Ich wurde sehr schnell ungemütlich, wenn man mich zwang, als Komplizin den Weinkeller eines reichen, ziemlich unfreundlichen Mannes auszurauben. Vor allem, wenn es der Vater meines Freundes war – dem diese rekordverdächtig dumme Idee überhaupt erst in den Sinn gekommen war.

„Ich hab' ihn!", die Stimme von Jasper erklang hinter mir, während ich weiterhin meinen Blick den Gang zu den Weinschätzen hin – und herwandern ließ.

Über uns hörte ich eine Tür zuschlagen, und anhand der Lautstärke des Widerhalls konnte es nur Jaspers Vater sein.

Oh, fuck.

„Jas, du hast gesagt, du brauchst nur drei Minuten!", flüsterte ich möglichst leise, trotz meiner nahenden Panik. Ich bekam keine Antwort. Hektisch blickte ich hinter mich, in den unterirdischen Raum voller ellenlanger Regale, alle voller Weinflaschen in einer Preisklasse, die mir surreal vorkam. Jasper hatte sich anscheinend für eines der Prachtstücke entschieden: Lässig tauchte er zwischen den Schätzen seines Vaters auf, doch selbst er lief etwas schneller als sonst zu mir.

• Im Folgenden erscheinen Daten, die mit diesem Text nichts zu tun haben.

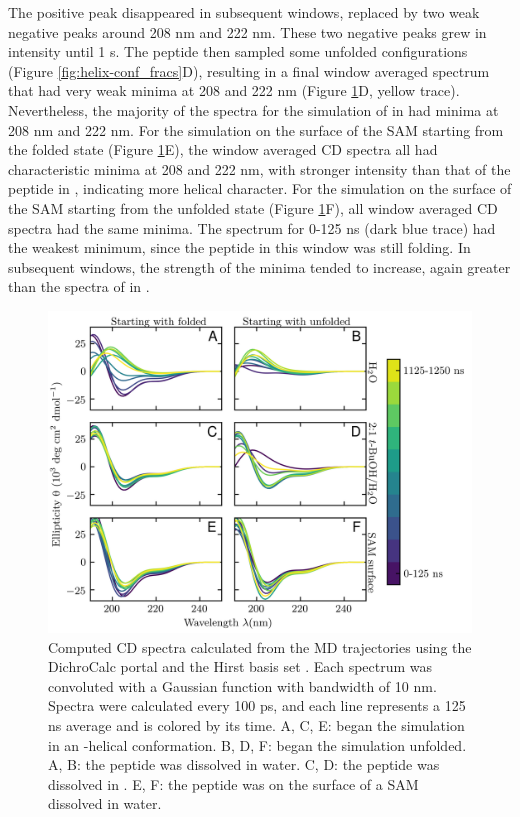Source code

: The positive peak disappeared in subsequent windows, replaced by two weak negative peaks around 208 nm and 222 nm. 
These two negative peaks grew in intensity until 1 \textmu{}s. 
The peptide then sampled some unfolded configurations (Figure \ref{fig:helix-conf_fracs}D), resulting in a final window averaged spectrum that had very weak minima at 208 and 222 nm (Figure \ref{fig:helix-calc_cd}D, yellow trace). 
Nevertheless, the majority of the spectra for the simulation of \pep{} in \tbawat{} had minima at 208 nm and 222 nm. 
For the simulation on the surface of the SAM starting from the folded state (Figure \ref{fig:helix-calc_cd}E), the window averaged CD spectra all had characteristic minima at 208 and 222 nm, with stronger intensity than that of the peptide in \tbawat{}, indicating more helical character. 
For the simulation on the surface of the SAM starting from the unfolded state (Figure \ref{fig:helix-calc_cd}F), all window averaged CD spectra had the same minima. 
The spectrum for 0-125 ns (dark blue trace) had the weakest minimum, since the peptide in this window was still folding. 
In subsequent windows, the strength of the minima tended to increase, again greater than the spectra of \pep{} in \tbawat{}.

\begin{figure}
    \center
    \includegraphics[width=\double]{figures-helix/cd_spectra_hirst_time_resolved.png}
    \caption[Computed CD spectra of \pep{} in three solvent environments]{
        Computed CD spectra calculated from the MD trajectories using the DichroCalc portal and the Hirst basis set \cite{Hirst1998, Besley1999}.
        Each spectrum was convoluted with a Gaussian function with bandwidth of 10 nm. 
        Spectra were calculated every 100 ps, and each line represents a 125 ns average and is colored by its time. 
        A, C, E: \pep{} began the simulation in an \textalpha{}-helical conformation. 
        B, D, F: \pep{} began the simulation unfolded. 
        A, B: the peptide was dissolved in water. 
        C, D: the peptide was dissolved in \tbawat{}. 
        E, F: the peptide was on the surface of a SAM dissolved in water.
    }
    \label{fig:helix-calc_cd}
\end{figure}


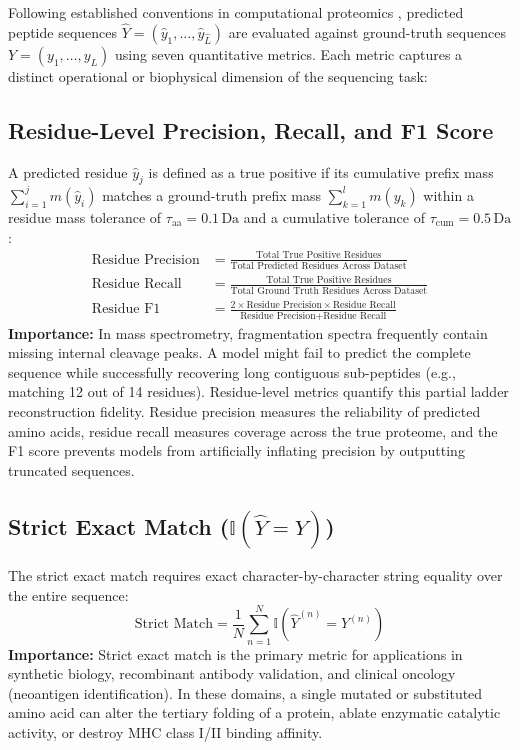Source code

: Following established conventions in computational proteomics \citep{Tran2017, Yilmaz2022, Eloff2025}, predicted peptide sequences $\hat{Y} = (\hat{y}_1, \dots, \hat{y}_{\hat{L}})$ are evaluated against ground-truth sequences $Y = (y_1, \dots, y_L)$ using seven quantitative metrics. Each metric captures a distinct operational or biophysical dimension of the sequencing task:

\subsection{Residue-Level Precision, Recall, and F1 Score}

A predicted residue $\hat{y}_j$ is defined as a true positive if its cumulative prefix mass $\sum_{i=1}^j m(\hat{y}_i)$ matches a ground-truth prefix mass $\sum_{k=1}^l m(y_k)$ within a residue mass tolerance of $\tau_{\text{aa}} = 0.1\,\text{Da}$ and a cumulative tolerance of $\tau_{\text{cum}} = 0.5\,\text{Da}$ \citep{Tran2017}:
\begin{align}
\text{Residue Precision} &= \frac{\text{Total True Positive Residues}}{\text{Total Predicted Residues Across Dataset}} \label{eq:aa_precision} \\
\text{Residue Recall} &= \frac{\text{Total True Positive Residues}}{\text{Total Ground Truth Residues Across Dataset}} \label{eq:aa_recall} \\
\text{Residue F1} &= \frac{2 \times \text{Residue Precision} \times \text{Residue Recall}}{\text{Residue Precision} + \text{Residue Recall}} \label{eq:aa_f1}
\end{align}
\textbf{Importance:} In mass spectrometry, fragmentation spectra frequently contain missing internal cleavage peaks. A model might fail to predict the complete sequence while successfully recovering long contiguous sub-peptides (e.g., matching 12 out of 14 residues). Residue-level metrics quantify this partial ladder reconstruction fidelity. Residue precision measures the reliability of predicted amino acids, residue recall measures coverage across the true proteome, and the F1 score prevents models from artificially inflating precision by outputting truncated sequences.

\subsection{Strict Exact Match ($\mathbb{I}(\hat{Y} = Y)$)}

The strict exact match requires exact character-by-character string equality over the entire sequence:
\begin{equation}
\text{Strict Match} = \frac{1}{N} \sum_{n=1}^N \mathbb{I}(\hat{Y}^{(n)} = Y^{(n)})
\label{eq:strict_match}
\end{equation}
\textbf{Importance:} Strict exact match is the primary metric for applications in synthetic biology, recombinant antibody validation, and clinical oncology (neoantigen identification). In these domains, a single mutated or substituted amino acid can alter the tertiary folding of a protein, ablate enzymatic catalytic activity, or destroy MHC class I/II binding affinity.

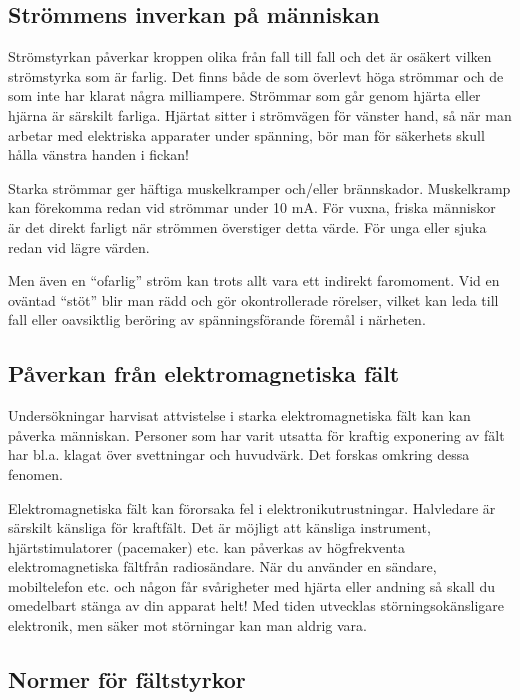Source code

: \subsection{Strömmens inverkan på människan}

Strömstyrkan påverkar kroppen olika från fall till fall och det är
osäkert vilken strömstyrka som är farlig. Det finns både de som
överlevt höga strömmar och de som inte har klarat några
milliampere. Strömmar som går genom hjärta eller hjärna är särskilt
farliga.  Hjärtat sitter i strömvägen för vänster hand, så när man
arbetar med elektriska apparater under spänning, bör man för säkerhets
skull hålla vänstra handen i fickan!

Starka strömmar ger häftiga muskelkramper och/eller
brännskador. Muskelkramp kan förekomma redan vid strömmar under 10
mA. För vuxna, friska människor är det direkt farligt när strömmen
överstiger detta värde.  För unga eller sjuka redan vid lägre värden.

Men även en ``ofarlig'' ström kan trots allt vara ett indirekt
faromoment. Vid en oväntad ``stöt'' blir man rädd och gör okontrollerade
rörelser, vilket kan leda till fall eller oavsiktlig beröring av
spänningsförande föremål i närheten.

\subsection{Påverkan från elektromagnetiska fält}

Undersökningar harvisat attvistelse i starka elektromagnetiska fält
kan kan påverka människan. Personer som har varit utsatta för kraftig
exponering av fält har bl.a. klagat över svettningar och
huvudvärk. Det forskas omkring dessa fenomen.

Elektromagnetiska fält kan förorsaka fel i
elektronikutrustningar. Halvledare är särskilt känsliga för
kraftfält. Det är möjligt att känsliga instrument, hjärtstimulatorer
(pacemaker) etc. kan påverkas av högfrekventa elektromagnetiska
fältfrån radiosändare. När du använder en sändare, mobiltelefon etc.
och någon får svårigheter med hjärta eller andning så skall du
omedelbart stänga av din apparat helt! Med tiden utvecklas
störningsokänsligare elektronik, men säker mot störningar kan man
aldrig vara.

\subsection{Normer för fältstyrkor}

„Lass uns verschwinden", raunte er, bevor er zwinkernd den Gang weiter runter lief, weg von der Tür, die nach oben führte.

„Oh man, du hast mir noch nie mehr aus der Seele gesprochen."

Jas drehte sich im Laufen zu mir um, einen Mundwinkel provokant hochgezogen. „Letztens schienst du aber auch ziemlich meiner Meinung gewesen zu sein, als ich eine zweite Runde..." Ich rollte die Augen, während ich seine anstößigen Kommentare zur Seite wischte.
Falscher Zeitpunkt, Jasper, falscher Zeitpunkt.

Trotzdem fiel mir ein Stein vom Herzen, während ich zu ihm aufholte, immer wieder einen Blick hinter mich werfend. Wir konnten uns mittlerweile durchaus als professionelle Wein-Diebe bezeichnen, doch heute hatte Jasper ungewöhnlich lange gebraucht. Und ich hatte nicht gerade massenweise Lust, seinem Vater über den Weg zu laufen. Dieser schien die gruselige Angewohnheit zu haben, nach der Arbeit – ich wusste mal, was er beruflich tat, hatte es aber wieder vergessen – zuerst in den Keller zu verschwinden. Anfangs hatte ich mir ernsthaft Sorgen gemacht, dass er dort unten Mädchen seiner satanistischen Sekte opferte. Schließlich hatte ich auch mit Jasper über meine Überlegungen geredet, doch der hatte mich aufgeklärt: Sein Vater schien sich nur seine tägliche alkoholische Dosis abzuholen, die sich zufällig im Keller lagerte. Eigentlich ergab es totalen Sinn – wäre ich Jaspers Vater würde ich es mit mir auch nicht allzu lange aushalten, ohne mich abzufüllen.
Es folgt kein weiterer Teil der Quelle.